── PROVIDED DATA ──
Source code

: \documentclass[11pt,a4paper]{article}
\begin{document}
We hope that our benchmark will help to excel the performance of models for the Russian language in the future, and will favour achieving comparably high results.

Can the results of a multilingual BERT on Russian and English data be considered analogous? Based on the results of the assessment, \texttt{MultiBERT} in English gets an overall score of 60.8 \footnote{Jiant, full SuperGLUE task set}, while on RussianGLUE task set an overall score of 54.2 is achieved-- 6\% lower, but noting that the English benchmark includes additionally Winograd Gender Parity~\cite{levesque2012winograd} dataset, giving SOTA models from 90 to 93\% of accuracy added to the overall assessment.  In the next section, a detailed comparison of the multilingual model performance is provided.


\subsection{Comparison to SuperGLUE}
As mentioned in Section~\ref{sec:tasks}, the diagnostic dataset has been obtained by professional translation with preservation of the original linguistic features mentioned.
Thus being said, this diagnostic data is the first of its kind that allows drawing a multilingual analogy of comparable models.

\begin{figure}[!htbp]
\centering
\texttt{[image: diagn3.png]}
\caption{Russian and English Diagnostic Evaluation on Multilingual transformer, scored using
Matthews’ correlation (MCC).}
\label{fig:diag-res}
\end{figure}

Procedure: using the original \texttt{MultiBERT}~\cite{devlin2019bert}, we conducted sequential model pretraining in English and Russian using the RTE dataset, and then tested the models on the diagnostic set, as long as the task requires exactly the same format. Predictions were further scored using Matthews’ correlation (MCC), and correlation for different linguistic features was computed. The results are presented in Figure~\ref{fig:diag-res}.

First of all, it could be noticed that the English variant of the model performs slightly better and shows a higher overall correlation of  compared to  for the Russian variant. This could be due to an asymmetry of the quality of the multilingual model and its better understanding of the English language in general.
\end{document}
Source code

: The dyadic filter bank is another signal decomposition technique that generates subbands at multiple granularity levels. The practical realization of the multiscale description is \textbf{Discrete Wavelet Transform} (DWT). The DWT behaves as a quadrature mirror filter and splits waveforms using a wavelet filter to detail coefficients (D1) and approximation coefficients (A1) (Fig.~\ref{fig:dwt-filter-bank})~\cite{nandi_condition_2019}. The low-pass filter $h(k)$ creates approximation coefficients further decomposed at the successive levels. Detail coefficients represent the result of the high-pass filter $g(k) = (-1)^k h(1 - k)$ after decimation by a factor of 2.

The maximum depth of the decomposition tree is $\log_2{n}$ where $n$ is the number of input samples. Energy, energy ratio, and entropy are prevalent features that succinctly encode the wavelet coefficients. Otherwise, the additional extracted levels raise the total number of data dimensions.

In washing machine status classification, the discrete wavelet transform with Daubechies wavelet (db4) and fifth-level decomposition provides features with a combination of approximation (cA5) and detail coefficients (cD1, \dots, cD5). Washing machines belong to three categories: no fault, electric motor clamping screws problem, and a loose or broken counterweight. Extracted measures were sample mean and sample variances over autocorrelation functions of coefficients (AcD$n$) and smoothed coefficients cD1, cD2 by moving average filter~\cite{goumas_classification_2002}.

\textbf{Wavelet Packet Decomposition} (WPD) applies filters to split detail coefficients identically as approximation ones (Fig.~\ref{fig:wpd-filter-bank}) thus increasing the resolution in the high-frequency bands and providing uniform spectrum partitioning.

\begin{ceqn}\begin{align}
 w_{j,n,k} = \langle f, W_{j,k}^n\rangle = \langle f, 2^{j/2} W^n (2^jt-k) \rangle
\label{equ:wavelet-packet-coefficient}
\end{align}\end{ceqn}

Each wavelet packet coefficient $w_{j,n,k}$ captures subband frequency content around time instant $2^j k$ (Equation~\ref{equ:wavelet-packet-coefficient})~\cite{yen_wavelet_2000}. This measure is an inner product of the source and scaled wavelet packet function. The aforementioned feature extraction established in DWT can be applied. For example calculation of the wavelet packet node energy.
───
REQUIRED WORK. Please transcribe only the portion of the material that starts at the line containing "uniform spectrum partitioning." and runs through its last line, inclusive, exactly as given.

RESPONSE AREA.
\textbf{Wavelet Packet Decomposition} (WPD) applies filters to split detail coefficients identically as approximation ones (Fig.~\ref{fig:wpd-filter-bank}) thus increasing the resolution in the high-frequency bands and providing uniform spectrum partitioning.

\begin{ceqn}\begin{align}
 w_{j,n,k} = \langle f, W_{j,k}^n\rangle = \langle f, 2^{j/2} W^n (2^jt-k) \rangle
\label{equ:wavelet-packet-coefficient}
\end{align}\end{ceqn}

Each wavelet packet coefficient $w_{j,n,k}$ captures subband frequency content around time instant $2^j k$ (Equation~\ref{equ:wavelet-packet-coefficient})~\cite{yen_wavelet_2000}. This measure is an inner product of the source and scaled wavelet packet function. The aforementioned feature extraction established in DWT can be applied. For example calculation of the wavelet packet node energy.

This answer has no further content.